> Task to carry out:
Where a line of the data below has the string "PersistenceMetaDataDefaults", copy that line.

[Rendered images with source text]
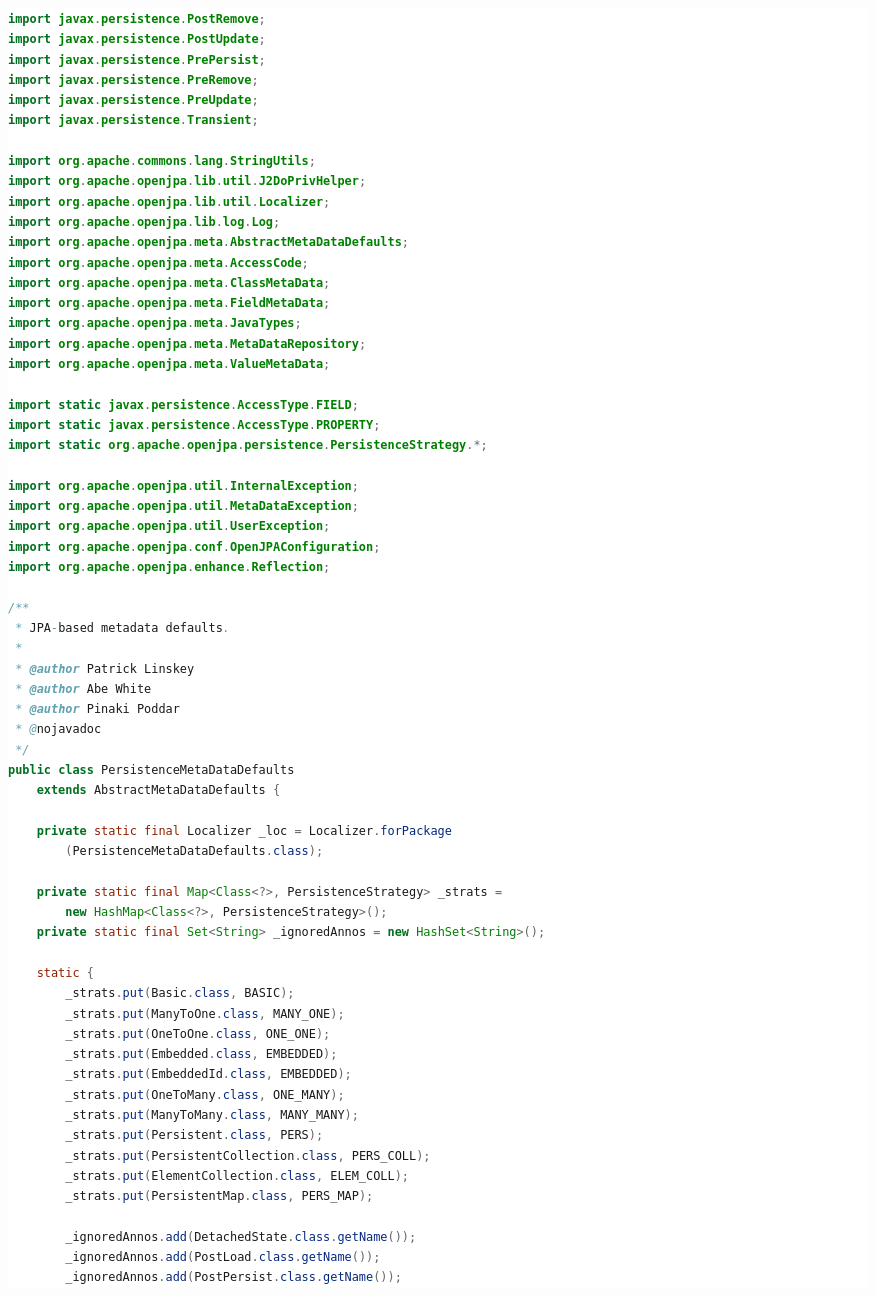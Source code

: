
 ```java
import javax.persistence.PostRemove;
import javax.persistence.PostUpdate;
import javax.persistence.PrePersist;
import javax.persistence.PreRemove;
import javax.persistence.PreUpdate;
import javax.persistence.Transient;

import org.apache.commons.lang.StringUtils;
import org.apache.openjpa.lib.util.J2DoPrivHelper;
import org.apache.openjpa.lib.util.Localizer;
import org.apache.openjpa.lib.log.Log;
import org.apache.openjpa.meta.AbstractMetaDataDefaults;
import org.apache.openjpa.meta.AccessCode;
import org.apache.openjpa.meta.ClassMetaData;
import org.apache.openjpa.meta.FieldMetaData;
import org.apache.openjpa.meta.JavaTypes;
import org.apache.openjpa.meta.MetaDataRepository;
import org.apache.openjpa.meta.ValueMetaData;

import static javax.persistence.AccessType.FIELD;
import static javax.persistence.AccessType.PROPERTY;
import static org.apache.openjpa.persistence.PersistenceStrategy.*;

import org.apache.openjpa.util.InternalException;
import org.apache.openjpa.util.MetaDataException;
import org.apache.openjpa.util.UserException;
import org.apache.openjpa.conf.OpenJPAConfiguration;
import org.apache.openjpa.enhance.Reflection;

/**
 * JPA-based metadata defaults.
 *
 * @author Patrick Linskey
 * @author Abe White
 * @author Pinaki Poddar
 * @nojavadoc
 */
public class PersistenceMetaDataDefaults
    extends AbstractMetaDataDefaults {

    private static final Localizer _loc = Localizer.forPackage
        (PersistenceMetaDataDefaults.class);

    private static final Map<Class<?>, PersistenceStrategy> _strats =
        new HashMap<Class<?>, PersistenceStrategy>();
    private static final Set<String> _ignoredAnnos = new HashSet<String>();

    static {
        _strats.put(Basic.class, BASIC);
        _strats.put(ManyToOne.class, MANY_ONE);
        _strats.put(OneToOne.class, ONE_ONE);
        _strats.put(Embedded.class, EMBEDDED);
        _strats.put(EmbeddedId.class, EMBEDDED);
        _strats.put(OneToMany.class, ONE_MANY);
        _strats.put(ManyToMany.class, MANY_MANY);
        _strats.put(Persistent.class, PERS);
        _strats.put(PersistentCollection.class, PERS_COLL);
        _strats.put(ElementCollection.class, ELEM_COLL);
        _strats.put(PersistentMap.class, PERS_MAP);

        _ignoredAnnos.add(DetachedState.class.getName());
        _ignoredAnnos.add(PostLoad.class.getName());
        _ignoredAnnos.add(PostPersist.class.getName());
```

> Answer section:
public class PersistenceMetaDataDefaults
        (PersistenceMetaDataDefaults.class);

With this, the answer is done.